The camps we tend to remember were called relocation centers, and they were run by the newly minted War Relocation Authority or WRA. Ten of them dot the map: Utah, Colorado, Wyoming, and Idaho each had one; California, Arizona, and Arkansas had two. While the WRA camps were featured in Life and made headlines in The New York Times, the 18 camps run by the U.S. Army, Camp Livingston among them, and the others controlled by the Immigration and Naturalization Service (INS), an agency of the Department of Justice (DOJ), remained in relative obscurity.
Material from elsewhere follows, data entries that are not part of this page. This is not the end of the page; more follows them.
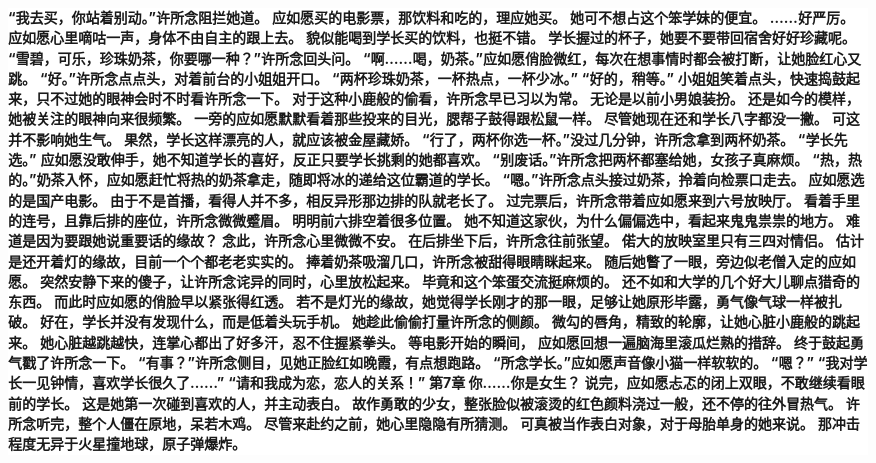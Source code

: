 **“我去买，你站着别动。”许所念阻拦她道。**
**应如愿买的电影票，那饮料和吃的，理应她买。**
**她可不想占这个笨学妹的便宜。**
**……好严厉。**
**应如愿心里嘀咕一声，身体不由自主的跟上去。**
**貌似能喝到学长买的饮料，也挺不错。**
**学长握过的杯子，她要不要带回宿舍好好珍藏呢。**
**“雪碧，可乐，珍珠奶茶，你要哪一种？”许所念回头问。**
**“啊……喝，奶茶。”应如愿俏脸微红，每次在想事情时都会被打断，让她脸红心又跳。**
**“好。”许所念点点头，对着前台的小姐姐开口。**
**“两杯珍珠奶茶，一杯热点，一杯少冰。”**
**“好的，稍等。”**
**小姐姐笑着点头，快速捣鼓起来，只不过她的眼神会时不时看许所念一下。**
**对于这种小鹿般的偷看，许所念早已习以为常。**
**无论是以前小男娘装扮。**
**还是如今的模样，她被关注的眼神向来很频繁。**
**一旁的应如愿默默看着那些投来的目光，腮帮子鼓得跟松鼠一样。**
**尽管她现在还和学长八字都没一撇。**
**可这并不影响她生气。**
**果然，学长这样漂亮的人，就应该被金屋藏娇。**
**“行了，两杯你选一杯。”没过几分钟，许所念拿到两杯奶茶。**
**“学长先选。”**
**应如愿没敢伸手，她不知道学长的喜好，反正只要学长挑剩的她都喜欢。**
**“别废话。”许所念把两杯都塞给她，女孩子真麻烦。**
**“热，热的。”奶茶入怀，应如愿赶忙将热的奶茶拿走，随即将冰的递给这位霸道的学长。**
**“嗯。”许所念点头接过奶茶，拎着向检票口走去。**
**应如愿选的是国产电影。**
**由于不是首播，看得人并不多，相反异形那边排的队就老长了。**
**过完票后，许所念带着应如愿来到六号放映厅。**
**看着手里的连号，且靠后排的座位，许所念微微蹙眉。**
**明明前六排空着很多位置。**
**她不知道这家伙，为什么偏偏选中，看起来鬼鬼祟祟的地方。**
**难道是因为要跟她说重要话的缘故？**
**念此，许所念心里微微不安。**
**在后排坐下后，许所念往前张望。**
**偌大的放映室里只有三四对情侣。**
**估计是还开着灯的缘故，目前一个个都老老实实的。**
**捧着奶茶吸溜几口，许所念被甜得眼睛眯起来。**
**随后她瞥了一眼，旁边似老僧入定的应如愿。**
**突然安静下来的傻子，让许所念诧异的同时，心里放松起来。**
**毕竟和这个笨蛋交流挺麻烦的。**
**还不如和大学的几个好大儿聊点猎奇的东西。**
**而此时应如愿的俏脸早以紧张得红透。**
**若不是灯光的缘故，她觉得学长刚才的那一眼，足够让她原形毕露，勇气像气球一样被扎破。**
**好在，学长并没有发现什么，而是低着头玩手机。**
**她趁此偷偷打量许所念的侧颜。**
**微勾的唇角，精致的轮廓，让她心脏小鹿般的跳起来。**
**她心脏越跳越快，连掌心都出了好多汗，忍不住握紧拳头。**
**等电影开始的瞬间，**
**应如愿回想一遍脑海里滚瓜烂熟的措辞。**
**终于鼓起勇气戳了许所念一下。**
**“有事？”许所念侧目，见她正脸红如晚霞，有点想跑路。**
**“所念学长。”应如愿声音像小猫一样软软的。**
**“嗯？”**
**“我对学长一见钟情，喜欢学长很久了……”**
**“请和我成为恋，恋人的关系！”**
**第7章 你……你是女生？**
**说完，应如愿忐忑的闭上双眼，不敢继续看眼前的学长。**
**这是她第一次碰到喜欢的人，并主动表白。**
**故作勇敢的少女，整张脸似被滚烫的红色颜料浇过一般，还不停的往外冒热气。**
**许所念听完，整个人僵在原地，呆若木鸡。**
**尽管来赴约之前，她心里隐隐有所猜测。**
**可真被当作表白对象，对于母胎单身的她来说。**
**那冲击程度无异于火星撞地球，原子弹爆炸。**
And the whole effort was for naught. “Not a single American of Japanese descent, alien or citizen, [was] charged with espionage or sabotage during the war,” writes Richard Reeves in Infamy: The Shocking Story of the Japanese Internment in World War II. “These men, women, and children were locked up for the duration of the war because they looked like the enemy.”
May 9, 1942. Farm families wait for a bus to Tanforan Assembly Center with 595 others from nearby Centerville, California. Photo by Dorothea Lange.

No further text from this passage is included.